The results for analysis are both the transcripts and the codified statements. The latter is summarised in three sets of diagrams. The codified problem-solving process is
presented as a total number for the activities under each IDEAL-category for each student group, see Figure 3. This figure gives a total picture or overview of the problem-solving process, demonstrating in which categories the students were most active.
From the transcript, the time line has also been divided into five-minute slots and for each slot the total number for each category has been computed and is shown as a bar diagram in Figure 4. From these diagrams one can follow over time in which category the main activities take place in a specific time slot. The bar diagrams in Figure 4 for each CRP give a visual picture of the major shifts in problem-solving moves between the different categories in the process for the groups. In Figures 3 and 4 the vertical axis gives the percentage per category of the total number of identified utterances, while on the horizontal axis the different categories are presented.
To map out the moves between the problem-solving categories for the
collaborative groups, we have used Schoenfeld-inspired plots (Schoenfeld 1985), but instead of the activity categories used by Schoenfeld we have used the problem-solving categories from Bransford and Stein (1993) as representation. See Figure 5, in which we have also included the corresponding transcript to present the data for the category codification. This diagram displays activities of the student group in terms of IDEAL category versus a time axis.
Kohl and Finkelstein (2008) have introduced what they call a complexity parameter as a numerical parameter for studying the complexity in a Schoenfeld diagram, more specifically the number of transitions presented by the diagram. All moves between different categories, within the IDEAL model, were counted. The complexity parameter then serves as a count of the number of category transitions present. Kohl and Finkelstein constructed a sequence diagram for the count of the complexity parameter, while we calculated the total number of moves within the group
from the Schoenfeld-inspired plots.
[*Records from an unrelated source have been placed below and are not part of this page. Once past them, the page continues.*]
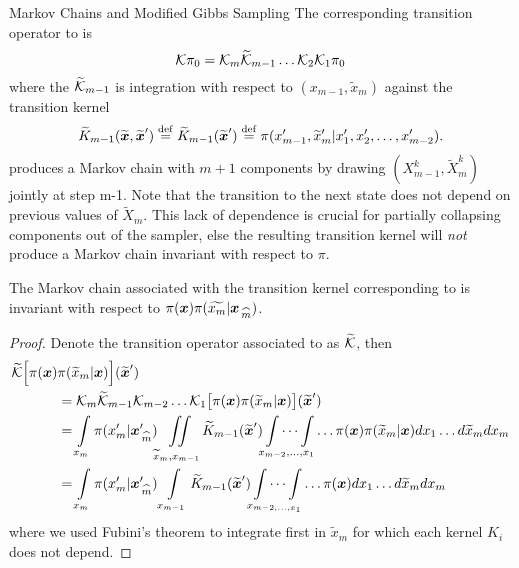 \begin{chapter}{Markov Chains and Modified Gibbs Sampling}
The corresponding transition operator to  is
\begin{equation}
  \mathcal K\pi_0 = \mathcal K_m \widetilde {\mathcal K}_{m-1}\dots \mathcal K_2 \mathcal K_1 \pi_0
\end{equation}
where the $\widetilde{\mathcal K}_{m-1}$ is integration with respect to $(x_{m-1},\tilde x_m)$ against the transition kernel
\begin{equation}
  \widetilde K_{m-1}(\widetilde{\mbox{\boldmath$x$}},\widetilde{\mbox{\boldmath$x$}}') \stackrel{\rm def}{=} \widetilde K_{m-1}(\widetilde{\mbox{\boldmath$x$}}') \stackrel{\rm def}{=} \pi(x_{m-1}',\widetilde x_m'|x_1',x_2',\dots,x_{m-2}').
\end{equation}
 produces a Markov chain with $m+1$ components by drawing $(X_{m-1}^k,\tilde X_m^k)$ jointly at step m-1. 
Note that the transition to the next state does not depend on previous values of $\tilde X_m$.
This lack of dependence is crucial for partially collapsing components out of the sampler, else the resulting transition kernel will \emph{not} produce a Markov chain invariant with respect to $\pi$.
\begin{prop}\label{thm:conditionedGibbsStationary}
  The Markov chain associated with the transition kernel corresponding to  is invariant with respect to $\pi(\mbox{\boldmath$x$})\pi(\widetilde{x_m}|\mbox{\boldmath$x$}_{\,\widehat{m}})$.
\end{prop}
\begin{proof}
  Denote the transition operator associated to  as $\widetilde {\mathcal K}$, then
  \begin{align}
    \widetilde{\mathcal K}\Big[ \pi(\mbox{\boldmath$x$})&\pi(\widetilde x_m|\mbox{\boldmath$x$})\Big](\widetilde{\mbox{\boldmath$x$}}') \nonumber \\ 
    &= \mathcal K_m \widetilde{\mathcal K}_{m-1} \mathcal K_{m-2}\dots\mathcal K_{1} \big[\pi(\mbox{\boldmath$x$})\pi(\widetilde x_m|\mbox{\boldmath$x$})\big](\widetilde{\mbox{\boldmath$x$}}') \nonumber\\
    &= \int\limits_{x_m} \pi(x_m'|\mbox{\boldmath$x$}_{\,\widehat{m}}')\iint\limits_{\widetilde x_m,x_{m-1}}\widetilde K_{m-1}(\widetilde{\mbox{\boldmath$x$}}')\idotsint\limits_{x_{m-2},\dots,x_1}\dots \pi(\mbox{\boldmath$x$})\pi(\widetilde x_m|\mbox{\boldmath$x$})dx_1\dots d\widetilde x_m dx_m \nonumber\\
    &= \int\limits_{x_m} \pi(x_m'|\mbox{\boldmath$x$}_{\,\widehat{m}}')\int\limits_{x_{m-1}}\widetilde K_{m-1}(\widetilde{\mbox{\boldmath$x$}}')\idotsint\limits_{x_{m-2,\dots,x_1}}\dots \pi(\mbox{\boldmath$x$})dx_1\dots d\widetilde x_m dx_m \label{eq:conditionedGibbsCalc}
  \end{align}
  where we used Fubini's theorem to integrate first in $\tilde x_m$ for which each kernel $K_i$ does not depend. 

\end{proof}
\end{chapter}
See Figure 5 as an example and Table 2 for the complexity parameters for the groups.
For an expert, who single-handedly solves a problem in a process described by the IDEAL-model, the lowest possible complexity parameter is four, the number of moves between the categories in sequence. For a novice problem solver who has to back-loop in the problem-solving process a higher complexity parameter will be reached. This also applies if there is a group with members posing questions to each other that have to be dealt with and that lead to revisiting categories in the problem-solving process.
5. Results and Analysis
5.1 General Features and Differences
As can be seen from Figure 3 all problem-solving categories are represented for all five groups. The appearances of the relative number of marks per category have both similarities and differences. The category ‘Identify the problem’ can be expected to have different value regarding marks in the codification between the groups, depending on existing knowledge and experience in a group. Furthermore, since both problems investigated are to some extent open with non-identified parameters or no values given for them, the ‘Explore’ category can be expected to be rather large.
Figure 3. The percentage of utterances related to the five problem-solving categories (IDEAL) for the five student groups studied is shown with one diagram per group.
For four of the groups the ‘Identify the problem’ category and for all groups the ‘Explore’ category are the top two categories based on how many times they have been identified in the transcripts. The exception here is Group 1 and the former category, which has a very low number of marks. However, this does not necessarily mean that this group did a less thorough job when identifying the problem. If one looks at Figure 4 which indicates the moves between the categories, it is obvious that Group 1 spent time in this category, ‘Identifying the problem’, at the beginning of the problem-solving process but also that they returned to this category later, indicating that an unresolved part had to be dealt with.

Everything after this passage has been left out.